:: DIRECTIONS FOR THIS TASK ::
Reproduce the listing below exactly, from its first line down to and including the line with "- The auxilliary memory to be $\Theta(1)$.".

:: PROVIDED MATERIAL ::
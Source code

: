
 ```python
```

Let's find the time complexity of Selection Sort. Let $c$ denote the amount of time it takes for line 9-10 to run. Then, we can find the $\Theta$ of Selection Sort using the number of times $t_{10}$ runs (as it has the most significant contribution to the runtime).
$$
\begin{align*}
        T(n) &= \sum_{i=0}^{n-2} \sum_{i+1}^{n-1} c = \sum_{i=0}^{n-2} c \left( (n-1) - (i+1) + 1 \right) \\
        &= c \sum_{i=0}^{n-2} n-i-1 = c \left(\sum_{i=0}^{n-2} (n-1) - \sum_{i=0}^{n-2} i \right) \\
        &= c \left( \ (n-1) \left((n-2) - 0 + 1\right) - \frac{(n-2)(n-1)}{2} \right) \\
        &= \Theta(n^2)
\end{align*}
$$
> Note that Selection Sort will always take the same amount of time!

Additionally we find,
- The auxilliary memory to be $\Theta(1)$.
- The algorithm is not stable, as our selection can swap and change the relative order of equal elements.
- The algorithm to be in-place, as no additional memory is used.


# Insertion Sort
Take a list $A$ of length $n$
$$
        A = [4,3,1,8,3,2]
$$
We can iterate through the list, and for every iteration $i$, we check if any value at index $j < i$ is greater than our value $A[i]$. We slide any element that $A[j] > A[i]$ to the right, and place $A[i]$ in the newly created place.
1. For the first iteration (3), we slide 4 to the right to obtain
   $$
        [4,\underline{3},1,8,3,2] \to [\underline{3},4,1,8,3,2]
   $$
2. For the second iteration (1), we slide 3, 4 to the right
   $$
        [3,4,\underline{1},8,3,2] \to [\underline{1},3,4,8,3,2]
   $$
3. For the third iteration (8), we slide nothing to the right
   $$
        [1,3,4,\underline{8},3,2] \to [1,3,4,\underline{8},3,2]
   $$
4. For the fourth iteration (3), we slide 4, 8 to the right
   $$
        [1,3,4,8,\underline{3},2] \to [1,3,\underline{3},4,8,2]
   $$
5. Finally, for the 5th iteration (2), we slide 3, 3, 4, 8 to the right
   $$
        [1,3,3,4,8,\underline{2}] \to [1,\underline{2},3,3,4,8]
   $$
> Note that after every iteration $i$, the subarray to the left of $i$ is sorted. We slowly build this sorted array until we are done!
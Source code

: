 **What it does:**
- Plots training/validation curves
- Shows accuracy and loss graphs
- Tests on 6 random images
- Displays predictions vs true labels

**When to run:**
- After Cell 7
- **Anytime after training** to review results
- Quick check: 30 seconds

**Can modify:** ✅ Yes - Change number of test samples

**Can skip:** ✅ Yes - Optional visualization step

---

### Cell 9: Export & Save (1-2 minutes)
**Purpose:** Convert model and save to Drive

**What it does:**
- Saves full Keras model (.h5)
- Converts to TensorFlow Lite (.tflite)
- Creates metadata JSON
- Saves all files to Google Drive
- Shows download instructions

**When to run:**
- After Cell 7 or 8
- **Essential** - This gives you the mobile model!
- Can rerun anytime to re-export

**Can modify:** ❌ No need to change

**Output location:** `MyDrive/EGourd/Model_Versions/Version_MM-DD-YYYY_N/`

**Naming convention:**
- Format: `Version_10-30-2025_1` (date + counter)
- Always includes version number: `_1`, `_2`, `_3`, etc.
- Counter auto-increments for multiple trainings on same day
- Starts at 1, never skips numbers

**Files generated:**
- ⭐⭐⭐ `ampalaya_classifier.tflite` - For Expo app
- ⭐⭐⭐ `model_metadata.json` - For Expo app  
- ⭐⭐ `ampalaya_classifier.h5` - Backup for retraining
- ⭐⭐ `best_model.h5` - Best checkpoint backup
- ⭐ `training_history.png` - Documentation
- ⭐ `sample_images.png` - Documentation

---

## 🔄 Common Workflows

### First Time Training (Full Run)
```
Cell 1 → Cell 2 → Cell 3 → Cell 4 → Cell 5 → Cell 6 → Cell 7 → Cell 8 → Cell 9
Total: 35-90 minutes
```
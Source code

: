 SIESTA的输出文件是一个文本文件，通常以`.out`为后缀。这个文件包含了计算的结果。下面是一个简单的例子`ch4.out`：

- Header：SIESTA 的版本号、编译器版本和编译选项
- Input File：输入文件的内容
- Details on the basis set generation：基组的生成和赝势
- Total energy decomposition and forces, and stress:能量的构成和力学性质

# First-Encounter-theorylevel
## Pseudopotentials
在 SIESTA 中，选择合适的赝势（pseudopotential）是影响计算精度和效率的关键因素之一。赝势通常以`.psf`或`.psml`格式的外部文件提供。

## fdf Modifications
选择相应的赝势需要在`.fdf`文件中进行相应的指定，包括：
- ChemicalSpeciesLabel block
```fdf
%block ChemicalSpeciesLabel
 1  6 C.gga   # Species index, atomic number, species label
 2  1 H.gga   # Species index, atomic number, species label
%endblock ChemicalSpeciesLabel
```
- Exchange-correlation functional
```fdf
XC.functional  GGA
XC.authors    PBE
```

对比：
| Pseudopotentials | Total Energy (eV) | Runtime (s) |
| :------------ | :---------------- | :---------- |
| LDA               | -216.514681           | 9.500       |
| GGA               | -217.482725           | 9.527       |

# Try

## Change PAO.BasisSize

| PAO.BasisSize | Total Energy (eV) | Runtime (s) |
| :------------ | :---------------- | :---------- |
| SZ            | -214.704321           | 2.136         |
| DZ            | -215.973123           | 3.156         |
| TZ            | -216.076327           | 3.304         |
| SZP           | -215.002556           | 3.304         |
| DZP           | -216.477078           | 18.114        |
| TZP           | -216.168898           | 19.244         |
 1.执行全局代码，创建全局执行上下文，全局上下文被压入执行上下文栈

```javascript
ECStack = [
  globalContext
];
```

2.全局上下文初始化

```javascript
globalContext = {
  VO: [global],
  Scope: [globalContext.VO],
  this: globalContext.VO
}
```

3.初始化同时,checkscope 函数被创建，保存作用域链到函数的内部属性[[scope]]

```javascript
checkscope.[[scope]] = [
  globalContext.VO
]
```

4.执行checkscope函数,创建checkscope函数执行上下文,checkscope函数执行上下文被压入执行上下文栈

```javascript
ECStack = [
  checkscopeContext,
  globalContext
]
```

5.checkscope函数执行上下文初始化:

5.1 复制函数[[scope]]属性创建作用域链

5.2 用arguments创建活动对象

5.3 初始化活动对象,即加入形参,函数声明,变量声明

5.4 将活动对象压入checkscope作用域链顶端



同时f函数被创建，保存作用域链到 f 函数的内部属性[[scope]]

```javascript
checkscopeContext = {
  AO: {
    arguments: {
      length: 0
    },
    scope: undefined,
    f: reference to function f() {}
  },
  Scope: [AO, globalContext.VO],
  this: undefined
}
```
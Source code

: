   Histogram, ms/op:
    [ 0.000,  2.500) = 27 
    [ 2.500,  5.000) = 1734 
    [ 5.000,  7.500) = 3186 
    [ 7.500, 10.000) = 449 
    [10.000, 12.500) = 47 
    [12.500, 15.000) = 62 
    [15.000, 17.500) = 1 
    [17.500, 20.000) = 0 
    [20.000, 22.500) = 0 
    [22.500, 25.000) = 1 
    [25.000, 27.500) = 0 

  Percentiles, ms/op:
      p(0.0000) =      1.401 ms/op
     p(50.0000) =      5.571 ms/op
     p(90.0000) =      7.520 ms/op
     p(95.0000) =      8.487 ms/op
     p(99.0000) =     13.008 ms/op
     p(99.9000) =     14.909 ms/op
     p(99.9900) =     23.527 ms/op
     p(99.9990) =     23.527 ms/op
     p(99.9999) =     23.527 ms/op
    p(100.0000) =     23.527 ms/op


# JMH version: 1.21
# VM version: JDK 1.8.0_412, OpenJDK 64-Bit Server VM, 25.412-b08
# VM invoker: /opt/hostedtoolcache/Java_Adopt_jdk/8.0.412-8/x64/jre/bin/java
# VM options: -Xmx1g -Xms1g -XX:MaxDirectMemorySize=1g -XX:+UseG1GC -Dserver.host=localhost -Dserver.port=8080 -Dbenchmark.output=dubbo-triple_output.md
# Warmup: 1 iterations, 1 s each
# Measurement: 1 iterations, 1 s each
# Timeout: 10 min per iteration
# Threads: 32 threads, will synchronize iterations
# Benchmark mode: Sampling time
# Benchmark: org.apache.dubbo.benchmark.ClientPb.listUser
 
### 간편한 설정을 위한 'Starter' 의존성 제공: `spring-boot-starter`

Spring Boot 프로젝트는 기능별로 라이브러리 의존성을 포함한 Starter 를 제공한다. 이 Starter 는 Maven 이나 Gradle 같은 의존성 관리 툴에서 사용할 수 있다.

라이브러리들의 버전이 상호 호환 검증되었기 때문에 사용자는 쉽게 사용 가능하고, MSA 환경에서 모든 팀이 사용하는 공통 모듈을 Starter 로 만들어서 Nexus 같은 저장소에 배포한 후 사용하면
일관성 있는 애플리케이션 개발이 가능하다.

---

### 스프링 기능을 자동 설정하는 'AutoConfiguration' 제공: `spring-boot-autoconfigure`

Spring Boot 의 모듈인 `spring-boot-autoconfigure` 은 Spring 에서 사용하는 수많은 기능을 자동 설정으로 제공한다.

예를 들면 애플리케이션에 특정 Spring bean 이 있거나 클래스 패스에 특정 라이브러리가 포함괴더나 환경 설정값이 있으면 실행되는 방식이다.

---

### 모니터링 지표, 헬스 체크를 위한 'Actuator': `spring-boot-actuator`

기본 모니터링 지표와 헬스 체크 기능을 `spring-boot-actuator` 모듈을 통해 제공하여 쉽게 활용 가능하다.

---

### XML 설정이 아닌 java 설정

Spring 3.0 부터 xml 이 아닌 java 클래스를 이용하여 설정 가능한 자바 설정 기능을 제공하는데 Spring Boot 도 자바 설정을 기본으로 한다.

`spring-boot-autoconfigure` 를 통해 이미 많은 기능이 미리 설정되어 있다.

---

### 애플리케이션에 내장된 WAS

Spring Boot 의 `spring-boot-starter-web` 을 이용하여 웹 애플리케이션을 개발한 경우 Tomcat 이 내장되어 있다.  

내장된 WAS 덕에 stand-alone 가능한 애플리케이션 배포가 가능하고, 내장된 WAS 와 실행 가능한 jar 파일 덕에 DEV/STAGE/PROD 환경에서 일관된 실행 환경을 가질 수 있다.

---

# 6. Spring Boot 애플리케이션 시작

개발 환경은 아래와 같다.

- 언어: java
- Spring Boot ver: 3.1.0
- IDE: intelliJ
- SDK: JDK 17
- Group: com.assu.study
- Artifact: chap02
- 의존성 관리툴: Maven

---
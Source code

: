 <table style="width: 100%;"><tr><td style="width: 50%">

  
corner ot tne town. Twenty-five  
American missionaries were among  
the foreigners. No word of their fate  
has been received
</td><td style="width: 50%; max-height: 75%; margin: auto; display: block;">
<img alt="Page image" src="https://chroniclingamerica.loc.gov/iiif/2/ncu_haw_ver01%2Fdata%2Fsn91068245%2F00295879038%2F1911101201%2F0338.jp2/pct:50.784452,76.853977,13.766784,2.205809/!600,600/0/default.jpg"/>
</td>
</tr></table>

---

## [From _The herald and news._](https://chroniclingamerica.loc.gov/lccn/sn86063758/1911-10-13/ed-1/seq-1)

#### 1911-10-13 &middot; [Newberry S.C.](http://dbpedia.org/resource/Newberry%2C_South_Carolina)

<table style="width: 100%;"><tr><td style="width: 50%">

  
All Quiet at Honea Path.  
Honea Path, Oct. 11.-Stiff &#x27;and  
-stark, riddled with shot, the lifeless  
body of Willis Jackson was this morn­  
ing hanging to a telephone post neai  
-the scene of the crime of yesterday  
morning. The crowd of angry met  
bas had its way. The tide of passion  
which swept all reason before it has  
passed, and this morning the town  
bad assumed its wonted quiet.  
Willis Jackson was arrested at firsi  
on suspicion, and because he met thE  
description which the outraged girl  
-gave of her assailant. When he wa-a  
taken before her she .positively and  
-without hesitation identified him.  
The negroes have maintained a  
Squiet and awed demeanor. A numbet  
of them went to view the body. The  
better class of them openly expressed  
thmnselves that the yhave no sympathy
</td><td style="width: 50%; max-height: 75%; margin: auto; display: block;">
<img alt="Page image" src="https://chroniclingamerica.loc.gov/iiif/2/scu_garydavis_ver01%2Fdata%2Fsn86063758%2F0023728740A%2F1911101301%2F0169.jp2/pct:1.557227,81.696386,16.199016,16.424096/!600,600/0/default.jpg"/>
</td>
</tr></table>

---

:: RESULT OF THIS TASK ::
Source code

:
 ```python
```

Let's find the time complexity of Selection Sort. Let $c$ denote the amount of time it takes for line 9-10 to run. Then, we can find the $\Theta$ of Selection Sort using the number of times $t_{10}$ runs (as it has the most significant contribution to the runtime).
$$
\begin{align*}
        T(n) &= \sum_{i=0}^{n-2} \sum_{i+1}^{n-1} c = \sum_{i=0}^{n-2} c \left( (n-1) - (i+1) + 1 \right) \\
        &= c \sum_{i=0}^{n-2} n-i-1 = c \left(\sum_{i=0}^{n-2} (n-1) - \sum_{i=0}^{n-2} i \right) \\
        &= c \left( \ (n-1) \left((n-2) - 0 + 1\right) - \frac{(n-2)(n-1)}{2} \right) \\
        &= \Theta(n^2)
\end{align*}
$$
> Note that Selection Sort will always take the same amount of time!

Additionally we find,
- The auxilliary memory to be $\Theta(1)$.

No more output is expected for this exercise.